§ Aim of the exercise
Whenever a line of the data below holds the string "host", copy that line.

§ Records
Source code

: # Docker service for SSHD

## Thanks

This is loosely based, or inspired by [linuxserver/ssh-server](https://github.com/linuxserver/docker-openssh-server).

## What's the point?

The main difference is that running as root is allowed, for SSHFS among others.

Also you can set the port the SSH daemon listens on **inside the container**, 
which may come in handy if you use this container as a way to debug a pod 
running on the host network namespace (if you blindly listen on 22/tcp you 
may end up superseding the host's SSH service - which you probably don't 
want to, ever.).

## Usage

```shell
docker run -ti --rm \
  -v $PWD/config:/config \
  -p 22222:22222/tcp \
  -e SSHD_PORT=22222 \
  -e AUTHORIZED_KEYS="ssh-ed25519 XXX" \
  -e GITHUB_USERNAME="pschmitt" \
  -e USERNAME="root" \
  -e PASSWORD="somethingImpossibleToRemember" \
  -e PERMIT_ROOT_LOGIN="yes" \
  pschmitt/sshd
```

§ Answer to this task
running on the host network namespace (if you blindly listen on 22/tcp you 
may end up superseding the host's SSH service - which you probably don't 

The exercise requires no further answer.